■ Action item
Please write out the listing beneath this sentence exactly, from its first line to the line with "TypeScript의 역할은 네임스페이스와", and stop there.

■ Data extract
= = = =

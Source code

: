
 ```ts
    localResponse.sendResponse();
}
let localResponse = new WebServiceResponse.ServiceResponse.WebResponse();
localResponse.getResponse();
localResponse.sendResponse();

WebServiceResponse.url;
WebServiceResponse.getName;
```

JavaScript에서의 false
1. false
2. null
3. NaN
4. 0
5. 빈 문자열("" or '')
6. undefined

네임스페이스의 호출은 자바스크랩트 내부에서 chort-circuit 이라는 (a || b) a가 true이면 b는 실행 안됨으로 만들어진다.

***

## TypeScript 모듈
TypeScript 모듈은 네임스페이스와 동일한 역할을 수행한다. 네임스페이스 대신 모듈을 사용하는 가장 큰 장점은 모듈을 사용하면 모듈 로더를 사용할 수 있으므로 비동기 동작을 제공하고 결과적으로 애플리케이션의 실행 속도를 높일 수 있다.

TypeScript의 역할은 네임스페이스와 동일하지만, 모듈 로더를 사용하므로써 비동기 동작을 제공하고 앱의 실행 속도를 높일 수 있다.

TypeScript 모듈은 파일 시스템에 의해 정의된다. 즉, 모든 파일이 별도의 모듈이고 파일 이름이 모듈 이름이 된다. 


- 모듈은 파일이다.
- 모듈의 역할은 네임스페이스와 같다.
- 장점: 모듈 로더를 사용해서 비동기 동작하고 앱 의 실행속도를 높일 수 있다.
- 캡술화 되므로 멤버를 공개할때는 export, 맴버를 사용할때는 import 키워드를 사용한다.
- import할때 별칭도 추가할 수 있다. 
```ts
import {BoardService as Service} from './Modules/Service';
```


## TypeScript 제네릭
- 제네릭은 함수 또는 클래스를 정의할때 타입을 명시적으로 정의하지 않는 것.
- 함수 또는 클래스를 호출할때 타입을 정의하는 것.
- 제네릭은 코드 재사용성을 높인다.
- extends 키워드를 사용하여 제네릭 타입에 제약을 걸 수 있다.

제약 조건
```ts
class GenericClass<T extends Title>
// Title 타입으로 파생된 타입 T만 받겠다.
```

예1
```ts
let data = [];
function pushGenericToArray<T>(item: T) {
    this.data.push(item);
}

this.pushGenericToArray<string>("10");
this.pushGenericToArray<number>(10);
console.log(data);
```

= = = =

■ Solution for this exercise
Source code

:
 ```ts
    localResponse.sendResponse();
}
let localResponse = new WebServiceResponse.ServiceResponse.WebResponse();
localResponse.getResponse();
localResponse.sendResponse();

WebServiceResponse.url;
WebServiceResponse.getName;
```

JavaScript에서의 false
1. false
2. null
3. NaN
4. 0
5. 빈 문자열("" or '')
6. undefined

네임스페이스의 호출은 자바스크랩트 내부에서 chort-circuit 이라는 (a || b) a가 true이면 b는 실행 안됨으로 만들어진다.

***

## TypeScript 모듈
TypeScript 모듈은 네임스페이스와 동일한 역할을 수행한다. 네임스페이스 대신 모듈을 사용하는 가장 큰 장점은 모듈을 사용하면 모듈 로더를 사용할 수 있으므로 비동기 동작을 제공하고 결과적으로 애플리케이션의 실행 속도를 높일 수 있다.

TypeScript의 역할은 네임스페이스와 동일하지만, 모듈 로더를 사용하므로써 비동기 동작을 제공하고 앱의 실행 속도를 높일 수 있다.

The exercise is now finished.